Mr. Guindy’s achievement, it should be noted, is not simply to document the historic persecution of Copts. At the end of every chapter he analyzes the translated material’s significance; additionally, a comprehensive essay providing a synthesized overview—with suggestions on moving forward and solving the Coptic question—appears at the end of the book. In his analyses, and to his credit, Guindy not infrequently calls out some of history’s individual Copts, often clerical leaders, for their complicity or at least acquiescence to their flock’s treatment—a phenomenon he traces to the modern era.

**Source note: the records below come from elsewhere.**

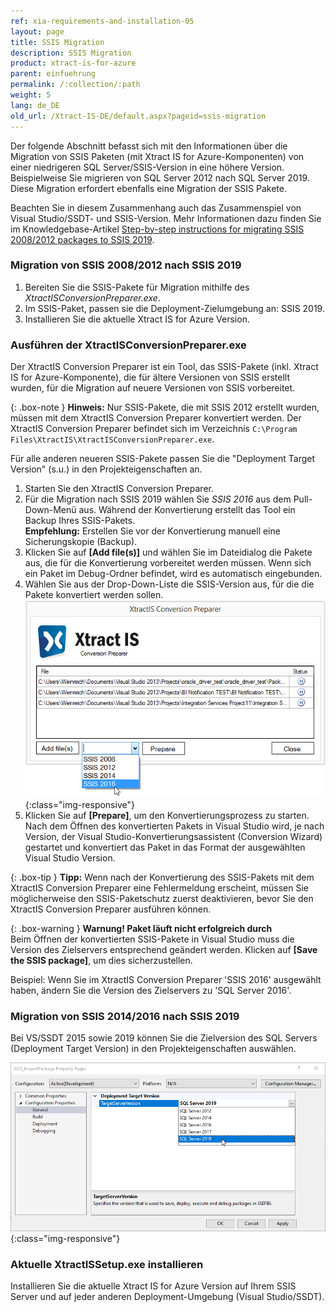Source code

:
 ```yaml
---
ref: xia-requirements-and-installation-05
layout: page
title: SSIS Migration
description: SSIS Migration
product: xtract-is-for-azure
parent: einfuehrung
permalink: /:collection/:path
weight: 5
lang: de_DE
old_url: /Xtract-IS-DE/default.aspx?pageid=ssis-migration
---
```


Der folgende Abschnitt befasst sich mit den Informationen über die Migration von SSIS Paketen (mit Xtract IS for Azure-Komponenten) von einer niedrigeren SQL Server/SSIS-Version in eine höhere Version. 
Beispielweise Sie migrieren von SQL Server 2012 nach SQL Server 2019. Diese Migration erfordert ebenfalls eine Migration der SSIS Pakete.

Beachten Sie in diesem Zusammenhang auch das Zusammenspiel von Visual Studio/SSDT- und SSIS-Version. Mehr Informationen dazu finden Sie im Knowledgebase-Artikel [Step-by-step instructions for migrating SSIS 2008/2012 packages to SSIS 2019](https://kb.theobald-software.com/xtract-is/step-by-step-ssis-migration).

### Migration von SSIS 2008/2012 nach SSIS 2019
1.  Bereiten Sie die SSIS-Pakete für Migration mithilfe des *XtractISConversionPreparer.exe*.
2.  Im SSIS-Paket, passen sie die Deployment-Zielumgebung an: SSIS 2019.
3.  Installieren Sie die aktuelle Xtract IS for Azure Version.

### Ausführen der XtractISConversionPreparer.exe
Der XtractIS Conversion Preparer ist ein Tool, das SSIS-Pakete (inkl. Xtract IS for Azure-Komponente), die für ältere Versionen von SSIS erstellt wurden, für die Migration auf neuere Versionen von SSIS vorbereitet. 


{: .box-note }
**Hinweis:** Nur SSIS-Pakete, die mit SSIS 2012 erstellt wurden, müssen mit dem XtractIS Conversion Preparer konvertiert werden.  Der XtractIS Conversion Preparer befindet sich im Verzeichnis `C:\Program Files\XtractIS\XtractISConversionPreparer.exe`. 


Für alle anderen neueren SSIS-Pakete passen Sie die "Deployment Target Version" (s.u.) in den Projekteigenschaften an. <br>


1. Starten Sie den XtractIS Conversion Preparer.
2. Für die Migration nach SSIS 2019 wählen Sie *SSIS 2016* aus dem Pull-Down-Menü aus.
Während der Konvertierung erstellt das Tool ein Backup Ihres SSIS-Pakets. <br>
**Empfehlung:** Erstellen Sie vor der Konvertierung manuell eine Sicherungskopie (Backup).
3. Klicken Sie auf **[Add file(s)]** und wählen Sie im Dateidialog die Pakete aus, die für die Konvertierung vorbereitet werden müssen.
Wenn sich ein Paket im Debug-Ordner befindet, wird es automatisch eingebunden. 
4. Wählen Sie aus der Drop-Down-Liste die SSIS-Version aus, für die die Pakete konvertiert werden sollen.
![XIS_ConversionPreparer_2016](/img/content/XIS_ConversionPreparer_2016.png){:class="img-responsive"}
5. Klicken Sie auf **[Prepare]**, um den Konvertierungsprozess zu starten.<br>
Nach dem Öffnen des konvertierten Pakets in Visual Studio wird, je nach Version, 
der Visual Studio-Konvertierungsassistent (Conversion Wizard) gestartet und konvertiert das Paket in das Format der ausgewählten Visual Studio Version.

{: .box-tip }
**Tipp:** Wenn nach der Konvertierung des SSIS-Pakets mit dem XtractIS Conversion Preparer eine Fehlermeldung erscheint, 
müssen Sie möglicherweise den SSIS-Paketschutz zuerst deaktivieren, bevor Sie den XtractIS Conversion Preparer ausführen können.<br>

{: .box-warning }
**Warnung! Paket läuft nicht erfolgreich durch**<br> 
Beim Öffnen der konvertierten SSIS-Pakete in Visual Studio muss die Version des Zielservers entsprechend geändert werden.
Klicken auf **[Save the SSIS package]**, um dies sicherzustellen.


Beispiel: Wenn Sie im XtractIS Conversion Preparer 'SSIS 2016' ausgewählt haben, ändern Sie die Version des Zielservers zu 'SQL Server 2016'. 


### Migration von SSIS 2014/2016 nach SSIS 2019
Bei VS/SSDT 2015 sowie 2019 können Sie die Zielversion des SQL Servers (Deployment Target Version) in den Projekteigenschaften auswählen.

![VS-Deployment-Target](/img/content/VS_Deployment_Target.png){:class="img-responsive"}

### Aktuelle XtractISSetup.exe installieren
Installieren Sie die aktuelle Xtract IS for Azure Version auf Ihrem SSIS Server und auf jeder anderen Deployment-Umgebung (Visual Studio/SSDT).
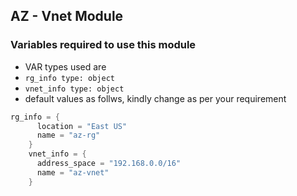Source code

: AZ - Vnet Module 
----------------
### Variables required to use this module

* VAR types used are
* `rg_info type: object`
* `vnet_info type: object`
* default values as follws, kindly change as per your requirement
```s
rg_info = {
      location = "East US"
      name = "az-rg"
    }
    vnet_info = {
      address_space = "192.168.0.0/16"
      name = "az-vnet"
    }
```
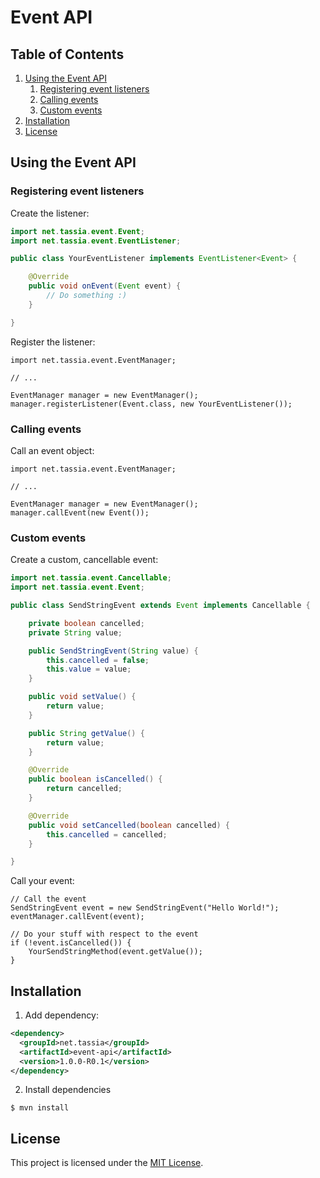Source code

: # Event API

## Table of Contents

1. [Using the Event API](#using-the-event-api)
	1. [Registering event listeners](#registering-event-listeners)
	2. [Calling events](#calling-events)
	3. [Custom events](#custom-events)
2. [Installation](#installation)
3. [License](#license)



## Using the Event API

### Registering event listeners

Create the listener:
```java
import net.tassia.event.Event;
import net.tassia.event.EventListener;

public class YourEventListener implements EventListener<Event> {

	@Override
	public void onEvent(Event event) {
		// Do something :)
	}

}
```

Register the listener:
```jshelllanguage
import net.tassia.event.EventManager;

// ...

EventManager manager = new EventManager();
manager.registerListener(Event.class, new YourEventListener());
```



### Calling events

Call an event object:
```jshelllanguage
import net.tassia.event.EventManager;

// ...

EventManager manager = new EventManager();
manager.callEvent(new Event());
```



### Custom events

Create a custom, cancellable event:
```java
import net.tassia.event.Cancellable;
import net.tassia.event.Event;

public class SendStringEvent extends Event implements Cancellable {

	private boolean cancelled;
	private String value;

	public SendStringEvent(String value) {
		this.cancelled = false;
		this.value = value;
	}

	public void setValue() {
		return value;
	}

	public String getValue() {
		return value;
	}

	@Override
	public boolean isCancelled() {
		return cancelled;
	}

	@Override
	public void setCancelled(boolean cancelled) {
		this.cancelled = cancelled;
	}

}
```

Call your event:
```jshelllanguage
// Call the event
SendStringEvent event = new SendStringEvent("Hello World!");
eventManager.callEvent(event);

// Do your stuff with respect to the event
if (!event.isCancelled()) {
	YourSendStringMethod(event.getValue());
}
```



## Installation

1. Add dependency:
```xml
<dependency>
  <groupId>net.tassia</groupId>
  <artifactId>event-api</artifactId>
  <version>1.0.0-R0.1</version>
</dependency>
```

2. Install dependencies
```
$ mvn install
```



## License

This project is licensed under the [MIT License](https://github.com/TASSIA710/event-api/blob/main/LICENSE).
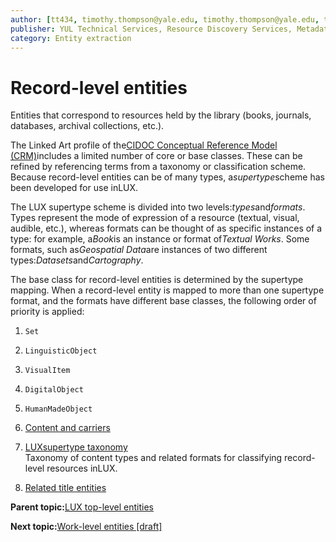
 ```yaml
---
author: [tt434, timothy.thompson@yale.edu, timothy.thompson@yale.edu, tt434]
publisher: YUL Technical Services, Resource Discovery Services, Metadata Services Unit
category: Entity extraction
---
```


# Record-level entities

Entities that correspond to resources held by the library \(books, journals, databases, archival collections, etc.\).

The Linked Art profile of the[CIDOC Conceptual Reference Model \(CRM\)](http://www.cidoc-crm.org/html/5.0.4/cidoc-crm.html)includes a limited number of core or base classes. These can be refined by referencing terms from a taxonomy or classification scheme. Because record-level entities can be of many types, a*supertype*scheme has been developed for use inLUX.

The LUX supertype scheme is divided into two levels:*types*and*formats*. Types represent the mode of expression of a resource \(textual, visual, audible, etc.\), whereas formats can be thought of as specific instances of a type: for example, a*Book*is an instance or format of*Textual Works*. Some formats, such as*Geospatial Data*are instances of two different types:*Datasets*and*Cartography*.

The base class for record-level entities is determined by the supertype mapping. When a record-level entity is mapped to more than one supertype format, and the formats have different base classes, the following order of priority is applied:

1.  `Set`

2.  `LinguisticObject`

3.  `VisualItem`

4.  `DigitalObject`

5.  `HumanMadeObject`


1.  [Content and carriers](../tasks/content_and_carriers.md)  

2.  [LUXsupertype taxonomy](../tasks/supertypes/supertypes.md)  
Taxonomy of content types and related formats for classifying record-level resources inLUX.
3.  [Related title entities](../tasks/names-and-labels/related_title_entities.md)  


**Parent topic:**[LUX top-level entities](../concepts/lux_top-level_entities.md)

**Next topic:**[Work-level entities \[draft\]](../concepts/work_level_entities.md)

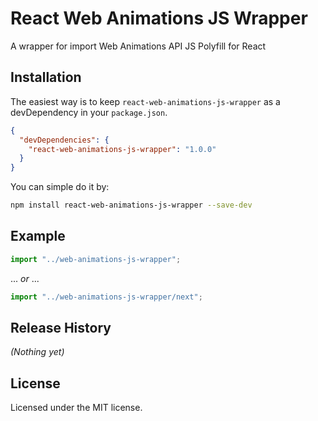 # React Web Animations JS Wrapper
A wrapper for import Web Animations API JS Polyfill for React

## Installation

The easiest way is to keep `react-web-animations-js-wrapper` as a devDependency in your `package.json`.
```json
{
  "devDependencies": {
    "react-web-animations-js-wrapper": "1.0.0"
  }
}
```

You can simple do it by:
```bash
npm install react-web-animations-js-wrapper --save-dev
```

## Example
```javascript
import "../web-animations-js-wrapper";

```

... _or_ ...


```javascript
import "../web-animations-js-wrapper/next";

```


## Release History

_(Nothing yet)_


## License

Licensed under the MIT license.
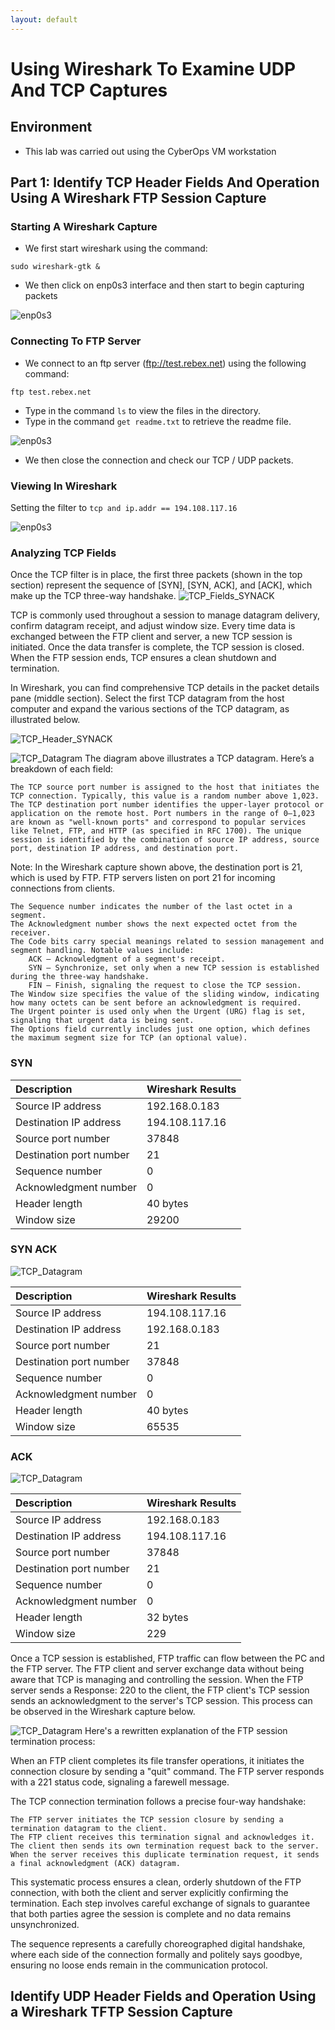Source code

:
 ```yaml
---
layout: default
---
```

# Using Wireshark To Examine UDP And TCP Captures

## Environment
* This lab was carried out using the CyberOps VM workstation

## Part 1: Identify TCP Header Fields And Operation Using A Wireshark FTP Session Capture
### Starting A Wireshark Capture
* We first start wireshark using the command:

```
sudo wireshark-gtk &
```
* We then click on enp0s3 interface and then start to begin capturing packets
  
![enp0s3](./images/labs/Using_Wireshark_to_Examine_TCP_and_UDP_Captures/enp0s3.png)

### Connecting To FTP Server
* We connect to an ftp server (ftp://test.rebex.net) using the following command:
```
ftp test.rebex.net
```
* Type in the command `ls` to view the files in the directory.
* Type in the command `get readme.txt` to retrieve the readme file.

![enp0s3](./images/labs/Using_Wireshark_to_Examine_TCP_and_UDP_Captures/ftp_sc1.png)

* We then close the connection and check our TCP / UDP packets.

### Viewing In Wireshark
Setting the filter to `tcp and ip.addr == 194.108.117.16`

![enp0s3](./images/labs/Using_Wireshark_to_Examine_TCP_and_UDP_Captures/All_Packets.png)

### Analyzing TCP Fields
Once the TCP filter is in place, the first three packets (shown in the top section) represent the sequence of [SYN], [SYN, ACK], and [ACK], which make up the TCP three-way handshake.
![TCP_Fields_SYNACK](./images/labs/Using_Wireshark_to_Examine_TCP_and_UDP_Captures/3_way_handshake)

TCP is commonly used throughout a session to manage datagram delivery, confirm datagram receipt, and adjust window size. Every time data is exchanged between the FTP client and server, a new TCP session is initiated. Once the data transfer is complete, the TCP session is closed. When the FTP session ends, TCP ensures a clean shutdown and termination.

In Wireshark, you can find comprehensive TCP details in the packet details pane (middle section). Select the first TCP datagram from the host computer and expand the various sections of the TCP datagram, as illustrated below.

![TCP_Header_SYNACK](./images/labs/Using_Wireshark_to_Examine_TCP_and_UDP_Captures/TCP_SYN_ACK.png)



![TCP_Datagram](./images/labs/Using_Wireshark_to_Examine_TCP_and_UDP_Captures/tcp-segment-format-l-768773276.jpg)
The diagram above illustrates a TCP datagram. Here’s a breakdown of each field:

    The TCP source port number is assigned to the host that initiates the TCP connection. Typically, this value is a random number above 1,023.
    The TCP destination port number identifies the upper-layer protocol or application on the remote host. Port numbers in the range of 0–1,023 are known as "well-known ports" and correspond to popular services like Telnet, FTP, and HTTP (as specified in RFC 1700). The unique session is identified by the combination of source IP address, source port, destination IP address, and destination port.

Note: In the Wireshark capture shown above, the destination port is 21, which is used by FTP. FTP servers listen on port 21 for incoming connections from clients.

    The Sequence number indicates the number of the last octet in a segment.
    The Acknowledgment number shows the next expected octet from the receiver.
    The Code bits carry special meanings related to session management and segment handling. Notable values include:
        ACK — Acknowledgment of a segment's receipt.
        SYN — Synchronize, set only when a new TCP session is established during the three-way handshake.
        FIN — Finish, signaling the request to close the TCP session.
    The Window size specifies the value of the sliding window, indicating how many octets can be sent before an acknowledgment is required.
    The Urgent pointer is used only when the Urgent (URG) flag is set, signaling that urgent data is being sent.
    The Options field currently includes just one option, which defines the maximum segment size for TCP (an optional value).

### SYN
| Description  | Wireshark Results |
|:-------------|:------------------|
| Source IP address           | 192.168.0.183 | 
| Destination IP address | 194.108.117.16 | 
| Source port number           | 37848  | 
| Destination port number           | 21 |
| Sequence number           | 0 |
| Acknowledgment number           | 0 |
| Header length           | 40 bytes |
| Window size           | 29200 |
  

### SYN ACK
![TCP_Datagram](./images/labs/Using_Wireshark_to_Examine_TCP_and_UDP_Captures/TCP_SYN.png)

| Description  | Wireshark Results |
|:-------------|:------------------|
| Source IP address           | 194.108.117.16 | 
| Destination IP address | 192.168.0.183 | 
| Source port number           | 21  | 
| Destination port number           | 37848 |
| Sequence number           | 0 |
| Acknowledgment number           | 0 |
| Header length           | 40 bytes |
| Window size           | 65535 |

### ACK
![TCP_Datagram](./images/labs/Using_Wireshark_to_Examine_TCP_and_UDP_Captures/TCP_ACK.png)

| Description  | Wireshark Results |
|:-------------|:------------------|
| Source IP address           | 192.168.0.183 | 
| Destination IP address | 194.108.117.16 | 
| Source port number           | 37848 | 
| Destination port number           | 21 |
| Sequence number           | 0 |
| Acknowledgment number           | 0 |
| Header length           | 32 bytes |
| Window size           | 229 |


Once a TCP session is established, FTP traffic can flow between the PC and the FTP server. The FTP client and server exchange data without being aware that TCP is managing and controlling the session. When the FTP server sends a Response: 220 to the client, the FTP client's TCP session sends an acknowledgment to the server's TCP session. This process can be observed in the Wireshark capture below.

![TCP_Datagram](./images/labs/Using_Wireshark_to_Examine_TCP_and_UDP_Captures/ftp_wireshark_1.png)
Here's a rewritten explanation of the FTP session termination process:

When an FTP client completes its file transfer operations, it initiates the connection closure by sending a "quit" command. The FTP server responds with a 221 status code, signaling a farewell message.

The TCP connection termination follows a precise four-way handshake:

    The FTP server initiates the TCP session closure by sending a termination datagram to the client.
    The FTP client receives this termination signal and acknowledges it.
    The client then sends its own termination request back to the server.
    When the server receives this duplicate termination request, it sends a final acknowledgment (ACK) datagram.

This systematic process ensures a clean, orderly shutdown of the FTP connection, with both the client and server explicitly confirming the termination. Each step involves careful exchange of signals to guarantee that both parties agree the session is complete and no data remains unsynchronized.

The sequence represents a carefully choreographed digital handshake, where each side of the connection formally and politely says goodbye, ensuring no loose ends remain in the communication protocol.

## Identify UDP Header Fields and Operation Using a Wireshark TFTP Session Capture

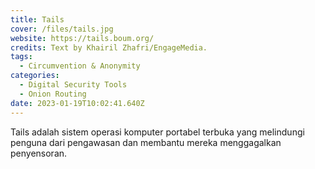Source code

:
 ```yaml
---
title: Tails
cover: /files/tails.jpg
website: https://tails.boum.org/
credits: Text by Khairil Zhafri/EngageMedia.
tags:
  - Circumvention & Anonymity
categories:
  - Digital Security Tools
  - Onion Routing
date: 2023-01-19T10:02:41.640Z
---
```

Tails adalah sistem operasi komputer portabel terbuka yang melindungi penguna dari pengawasan dan membantu mereka menggagalkan penyensoran.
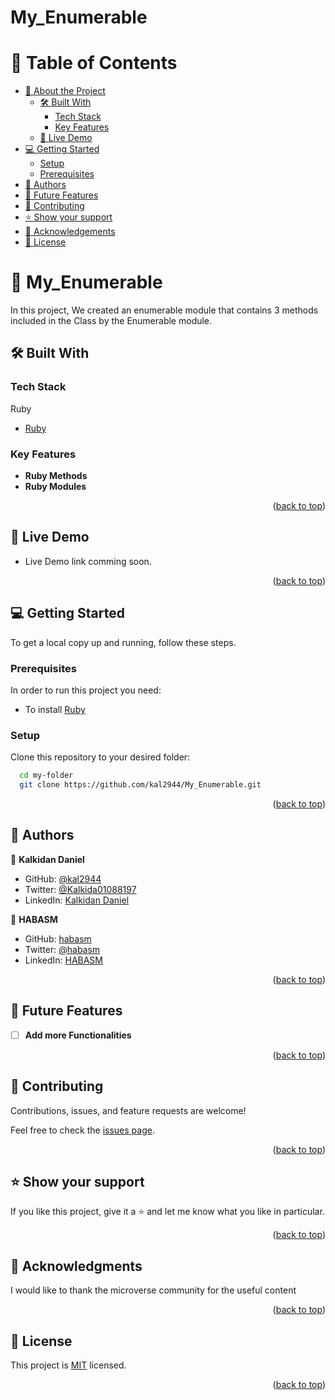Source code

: # My_Enumerable

<a name="readme-top"></a>

# 📗 Table of Contents

- [📖 About the Project](#about-project)
  - [🛠 Built With](#built-with)
    - [Tech Stack](#tech-stack)
    - [Key Features](#key-features)
  - [🚀 Live Demo](#live-demo)
- [💻 Getting Started](#getting-started)
  - [Setup](#setup)
  - [Prerequisites](#prerequisites)
- [👥 Authors](#authors)
- [🔭 Future Features](#future-features)
- [🤝 Contributing](#contributing)
- [⭐️ Show your support](#support)
- [🙏 Acknowledgements](#acknowledgements)
- [📝 License](#license)

# 📖 My_Enumerable <a name="about-project"></a>

In this project, We created an enumerable module that contains 3 methods included in the Class by the Enumerable module.
## 🛠 Built With <a name="built-with"></a>


### Tech Stack <a name="tech-stack"></a>

<summary>Ruby</summary>
  <ul>
    <li><a href="https://www.ruby-lang.org/en/documentation/">Ruby</a></li>
  </ul>
</details>

### Key Features <a name="key-features"></a>

- **Ruby Methods**
- **Ruby Modules**


<p align="right">(<a href="#readme-top">back to top</a>)</p>

## 🚀 Live Demo <a name="live-demo"></a>

- Live Demo link comming soon.

<p align="right">(<a href="#readme-top">back to top</a>)</p>

## 💻 Getting Started <a name="getting-started"></a>


To get a local copy up and running, follow these steps.

### Prerequisites

In order to run this project you need:

- To install [Ruby](https://www.ruby-lang.org/en/documentation/installation/)

### Setup

Clone this repository to your desired folder:

```sh
  cd my-folder
  git clone https://github.com/kal2944/My_Enumerable.git
```

<p align="right">(<a href="#readme-top">back to top</a>)</p>

<!-- AUTHORS -->

## 👥 Authors <a name="authors"></a>

👤 **Kalkidan Daniel**

- GitHub: [@kal2944](https://github.com/kal2944)
- Twitter: [@Kalkida01088197](https://twitter.com/Kalkida01088197)
- LinkedIn: [Kalkidan Daniel](https://www.linkedin.com/in/kalkidan-daniel-b2a204238/)

👤 **HABASM**

- GitHub: [habasm](https://github.com/habasm)
- Twitter: [@habasm](https://twitter.com/habasm)
- LinkedIn: [HABASM](https://www.linkedin.com/in/habasm/)




<p align="right">(<a href="#readme-top">back to top</a>)</p>

## 🔭 Future Features <a name="future-features"></a>

- [ ] **Add more Functionalities**

<p align="right">(<a href="#readme-top">back to top</a>)</p>

## 🤝 Contributing <a name="contributing"></a>

Contributions, issues, and feature requests are welcome!

Feel free to check the [issues page](https://github.com/kal2944/My_Enumerable.git).

<p align="right">(<a href="#readme-top">back to top</a>)</p>

## ⭐️ Show your support <a name="support"></a>

If you like this project, give it a ⭐️ and let me know what you like in particular.

<p align="right">(<a href="#readme-top">back to top</a>)</p>

<!-- ACKNOWLEDGEMENTS -->

## 🙏 Acknowledgments <a name="acknowledgements"></a>

I would like to thank the microverse community for the useful content

<p align="right">(<a href="#readme-top">back to top</a>)</p>

## 📝 License <a name="license"></a>

This project is [MIT](./LICENSE) licensed.

<p align="right">(<a href="#readme-top">back to top</a>)</p>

It is for all these reasons and more that A Sword over the Nile is a most welcome book and contribution to the existing literature. Here in one volume we have the hitherto largely unknown historical experiences of Egypt’s Coptic Christians under Islam—and from the most primary if previously inaccessible or untranslated sources. Not only is it a window to the past; it may be an ominous look to the future.